_Description of the task_: Extract every line of the material that holds the string "begin".

_Provided entries_:

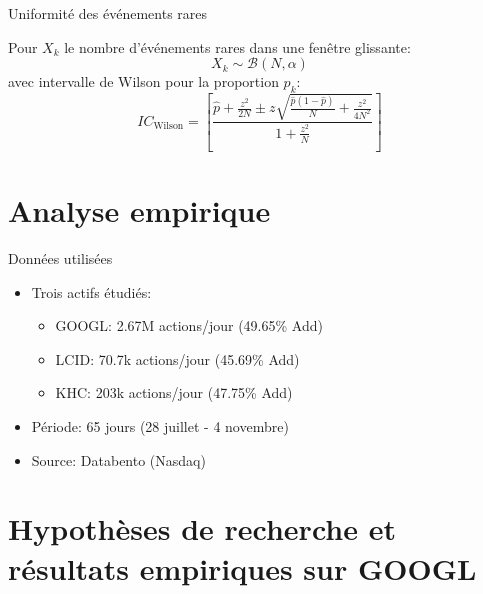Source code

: \documentclass[aspectratio=169]{beamer}  %
\begin{document}
\begin{frame}{Uniformité des événements rares}
    \begin{theorem}
        Pour $X_k$ le nombre d'événements rares dans une fenêtre glissante:
        \[X_k \sim \mathcal{B}(N, \alpha)\]
        avec intervalle de Wilson pour la proportion $p_k$:
        \[IC_{\text{Wilson}} = \left[ \frac{\hat{p} + \frac{z^2}{2N} \pm z \sqrt{\frac{\hat{p}(1-\hat{p})}{N} + \frac{z^2}{4N^2}}}{1 + \frac{z^2}{N}} \right]\]
    \end{theorem}
\end{frame}

\section{Analyse empirique}

\begin{frame}{Données utilisées}
    \begin{itemize}
        \item Trois actifs étudiés:
        \begin{itemize}
            \item GOOGL: 2.67M actions/jour (49.65\% Add)
            \item LCID: 70.7k actions/jour (45.69\% Add)
            \item KHC: 203k actions/jour (47.75\% Add)
        \end{itemize}
        \item Période: 65 jours (28 juillet - 4 novembre)
        \item Source: Databento (Nasdaq)
    \end{itemize}
\end{frame}

\section{Hypothèses de recherche et résultats empiriques sur GOOGL}
\end{document}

_Answer to the problem_:
\begin{document}
\begin{frame}{Uniformité des événements rares}
    \begin{theorem}
\begin{frame}{Données utilisées}
    \begin{itemize}
        \begin{itemize}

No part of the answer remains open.